- INSTRUCTIONS TO FOLLOW
For the string "from", search the entries below and copy every line where it appears.

[Collection entries]
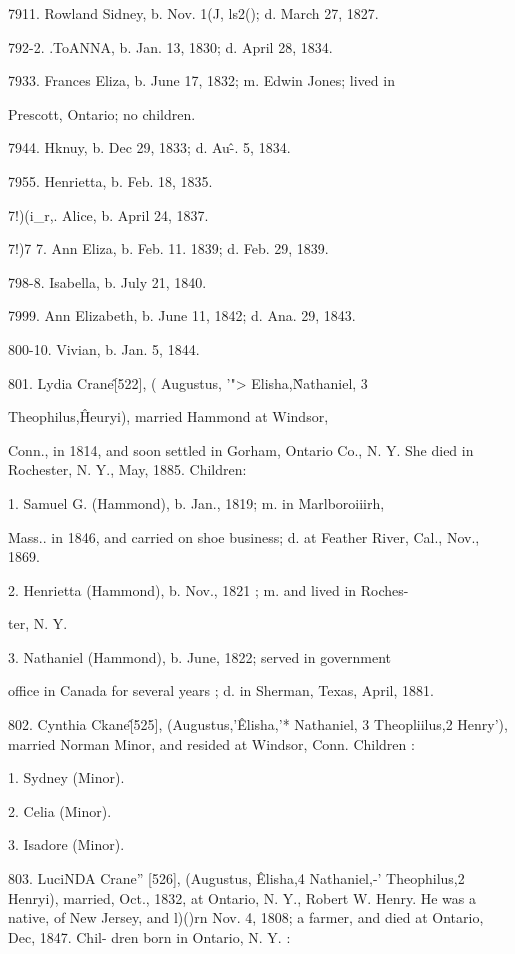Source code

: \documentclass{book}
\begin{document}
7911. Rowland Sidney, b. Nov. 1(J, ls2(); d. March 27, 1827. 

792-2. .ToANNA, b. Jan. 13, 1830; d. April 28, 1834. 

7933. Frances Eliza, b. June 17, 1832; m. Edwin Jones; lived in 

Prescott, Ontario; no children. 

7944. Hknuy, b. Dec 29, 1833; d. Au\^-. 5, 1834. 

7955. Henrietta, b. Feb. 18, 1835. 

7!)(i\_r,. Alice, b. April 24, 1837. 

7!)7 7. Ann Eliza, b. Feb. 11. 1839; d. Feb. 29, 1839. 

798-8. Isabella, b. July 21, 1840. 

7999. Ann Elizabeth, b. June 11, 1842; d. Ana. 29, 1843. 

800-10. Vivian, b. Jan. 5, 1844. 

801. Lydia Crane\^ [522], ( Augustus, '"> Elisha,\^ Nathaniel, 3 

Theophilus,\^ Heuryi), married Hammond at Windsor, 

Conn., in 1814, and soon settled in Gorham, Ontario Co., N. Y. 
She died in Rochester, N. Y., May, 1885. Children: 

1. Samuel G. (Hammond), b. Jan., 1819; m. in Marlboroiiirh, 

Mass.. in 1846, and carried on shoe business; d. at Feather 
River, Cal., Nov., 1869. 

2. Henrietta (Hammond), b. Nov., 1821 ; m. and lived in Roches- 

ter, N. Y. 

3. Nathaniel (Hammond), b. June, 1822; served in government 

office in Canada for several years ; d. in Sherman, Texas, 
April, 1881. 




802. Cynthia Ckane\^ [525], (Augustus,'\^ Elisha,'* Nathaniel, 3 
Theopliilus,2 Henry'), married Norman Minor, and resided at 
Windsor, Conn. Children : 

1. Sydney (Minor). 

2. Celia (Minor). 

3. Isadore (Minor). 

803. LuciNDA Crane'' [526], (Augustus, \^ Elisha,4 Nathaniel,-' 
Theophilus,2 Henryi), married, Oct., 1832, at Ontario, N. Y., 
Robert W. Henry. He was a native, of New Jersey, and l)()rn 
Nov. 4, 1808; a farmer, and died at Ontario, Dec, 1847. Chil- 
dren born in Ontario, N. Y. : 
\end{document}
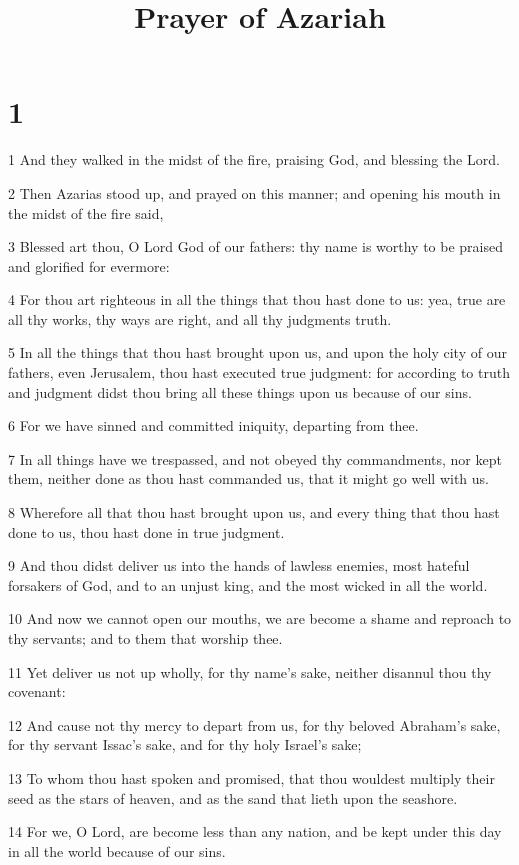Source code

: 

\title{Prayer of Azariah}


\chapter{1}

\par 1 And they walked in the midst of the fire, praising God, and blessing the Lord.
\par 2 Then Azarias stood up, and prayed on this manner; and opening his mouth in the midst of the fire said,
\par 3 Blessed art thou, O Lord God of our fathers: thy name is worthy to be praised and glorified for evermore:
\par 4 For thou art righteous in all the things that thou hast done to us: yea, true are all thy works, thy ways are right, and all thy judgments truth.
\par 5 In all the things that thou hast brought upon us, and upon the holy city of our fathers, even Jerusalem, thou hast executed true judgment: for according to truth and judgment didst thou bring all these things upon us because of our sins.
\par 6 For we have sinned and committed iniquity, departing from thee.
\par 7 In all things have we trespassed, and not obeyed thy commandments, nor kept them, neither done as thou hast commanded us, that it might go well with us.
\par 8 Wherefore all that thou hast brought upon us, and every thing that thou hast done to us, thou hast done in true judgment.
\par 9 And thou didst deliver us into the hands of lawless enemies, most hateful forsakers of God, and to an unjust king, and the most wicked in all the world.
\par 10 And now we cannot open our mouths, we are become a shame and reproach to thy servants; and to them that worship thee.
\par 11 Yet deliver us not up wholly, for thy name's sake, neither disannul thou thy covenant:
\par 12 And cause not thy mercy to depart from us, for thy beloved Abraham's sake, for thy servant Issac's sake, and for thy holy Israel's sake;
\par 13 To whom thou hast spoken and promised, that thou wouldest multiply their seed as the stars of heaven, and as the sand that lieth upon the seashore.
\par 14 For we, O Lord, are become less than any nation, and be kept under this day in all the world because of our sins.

- RESULT OF THE TASK
\par 6 For we have sinned and committed iniquity, departing from thee.
\par 12 And cause not thy mercy to depart from us, for thy beloved Abraham's sake, for thy servant Issac's sake, and for thy holy Israel's sake;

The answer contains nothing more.